§ Dataset entries:

┄┄┄┄┄┄┄┄┄┄┄┄┄┄┄┄┄┄┄┄

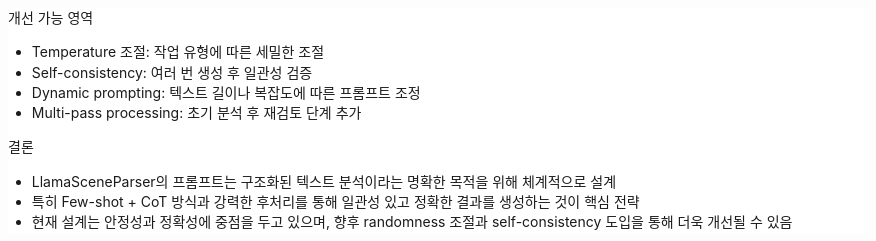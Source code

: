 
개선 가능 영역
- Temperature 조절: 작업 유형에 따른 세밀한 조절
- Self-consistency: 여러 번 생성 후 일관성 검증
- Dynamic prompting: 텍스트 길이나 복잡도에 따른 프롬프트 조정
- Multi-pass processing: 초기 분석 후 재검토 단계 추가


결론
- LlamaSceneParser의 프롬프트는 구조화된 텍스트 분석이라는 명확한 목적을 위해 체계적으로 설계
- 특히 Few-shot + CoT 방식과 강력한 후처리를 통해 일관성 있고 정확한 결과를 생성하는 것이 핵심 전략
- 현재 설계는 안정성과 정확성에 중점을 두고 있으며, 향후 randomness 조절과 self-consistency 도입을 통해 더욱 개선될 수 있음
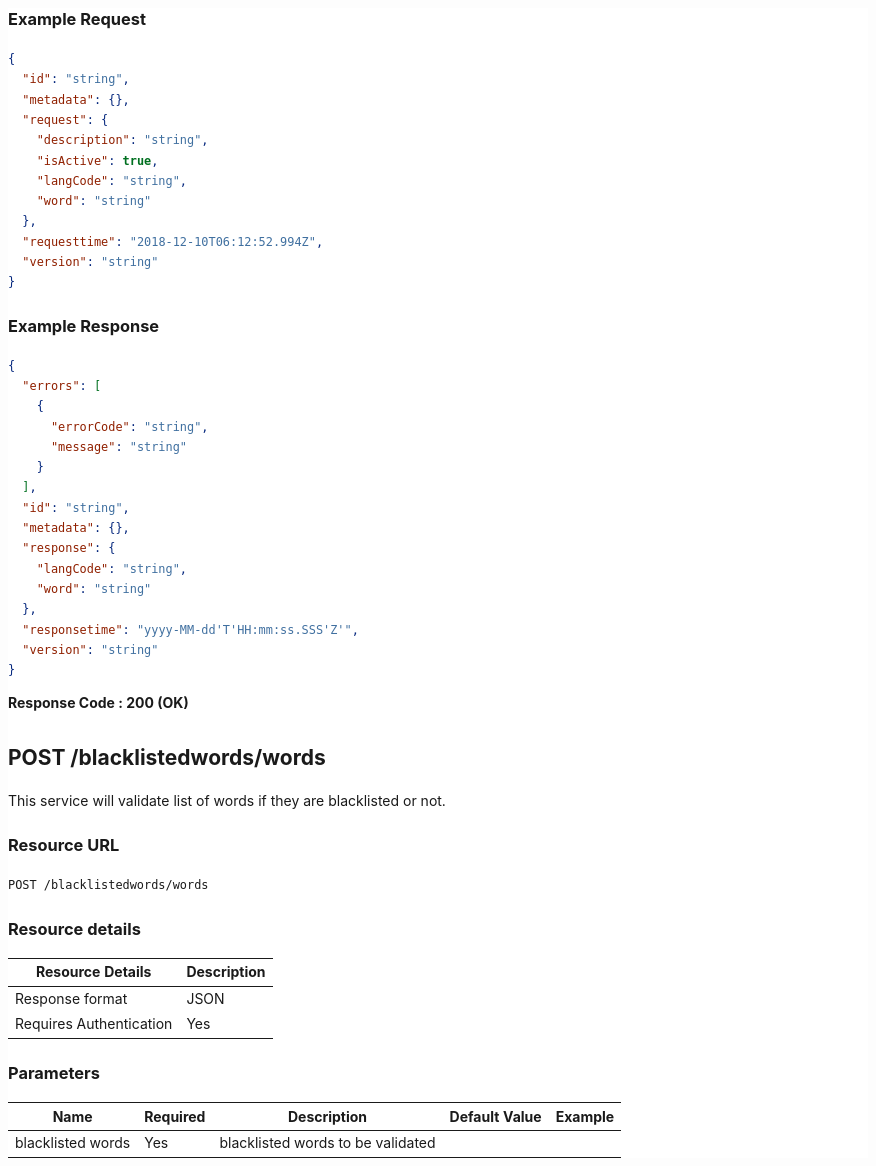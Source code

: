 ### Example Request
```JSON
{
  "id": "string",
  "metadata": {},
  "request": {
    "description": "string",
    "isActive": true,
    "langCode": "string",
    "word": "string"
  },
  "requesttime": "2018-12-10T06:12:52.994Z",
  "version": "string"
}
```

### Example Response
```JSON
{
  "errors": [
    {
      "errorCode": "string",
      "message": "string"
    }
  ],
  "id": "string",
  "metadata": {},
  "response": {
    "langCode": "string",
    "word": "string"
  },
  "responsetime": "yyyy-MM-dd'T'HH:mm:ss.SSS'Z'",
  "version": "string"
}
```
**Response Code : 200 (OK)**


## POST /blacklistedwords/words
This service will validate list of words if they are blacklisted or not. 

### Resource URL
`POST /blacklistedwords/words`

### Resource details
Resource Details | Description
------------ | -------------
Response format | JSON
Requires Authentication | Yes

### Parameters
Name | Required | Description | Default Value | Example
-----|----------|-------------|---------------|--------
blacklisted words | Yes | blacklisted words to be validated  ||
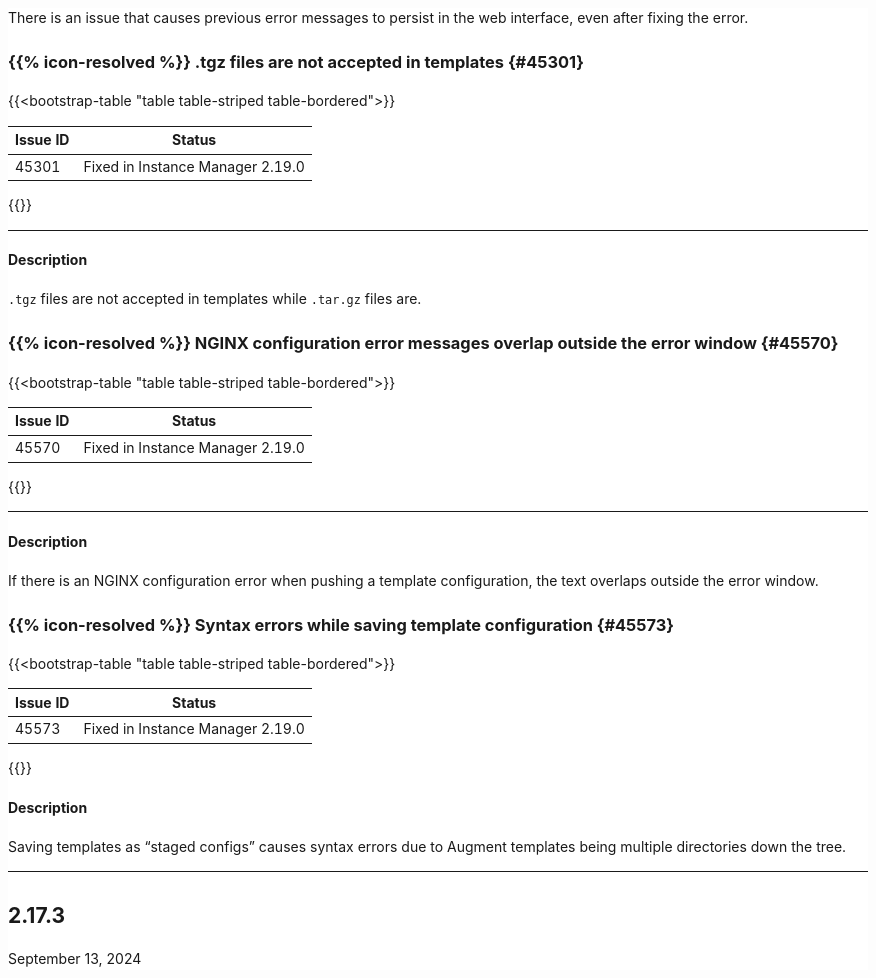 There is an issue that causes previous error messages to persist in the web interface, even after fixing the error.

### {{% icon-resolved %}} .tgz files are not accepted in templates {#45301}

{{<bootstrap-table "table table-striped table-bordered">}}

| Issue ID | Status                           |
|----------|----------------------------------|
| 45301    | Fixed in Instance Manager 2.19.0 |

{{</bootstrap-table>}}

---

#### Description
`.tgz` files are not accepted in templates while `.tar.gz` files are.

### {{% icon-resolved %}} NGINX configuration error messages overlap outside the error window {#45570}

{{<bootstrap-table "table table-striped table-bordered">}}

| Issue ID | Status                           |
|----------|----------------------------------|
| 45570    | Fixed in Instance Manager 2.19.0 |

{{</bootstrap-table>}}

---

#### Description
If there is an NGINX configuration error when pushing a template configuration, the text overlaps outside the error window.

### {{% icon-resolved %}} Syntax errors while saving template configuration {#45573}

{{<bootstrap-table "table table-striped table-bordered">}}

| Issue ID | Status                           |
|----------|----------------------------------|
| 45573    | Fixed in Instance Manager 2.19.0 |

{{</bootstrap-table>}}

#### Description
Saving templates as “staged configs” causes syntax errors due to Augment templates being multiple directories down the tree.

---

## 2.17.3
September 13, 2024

┄┄┄┄┄┄┄┄┄┄┄┄┄┄┄┄┄┄┄┄

§ Action item: Go line by line through the data and copy any that contain "Example".

§ Solution below:
: ### Example Request
### Example Response
Name | Required | Description | Default Value | Example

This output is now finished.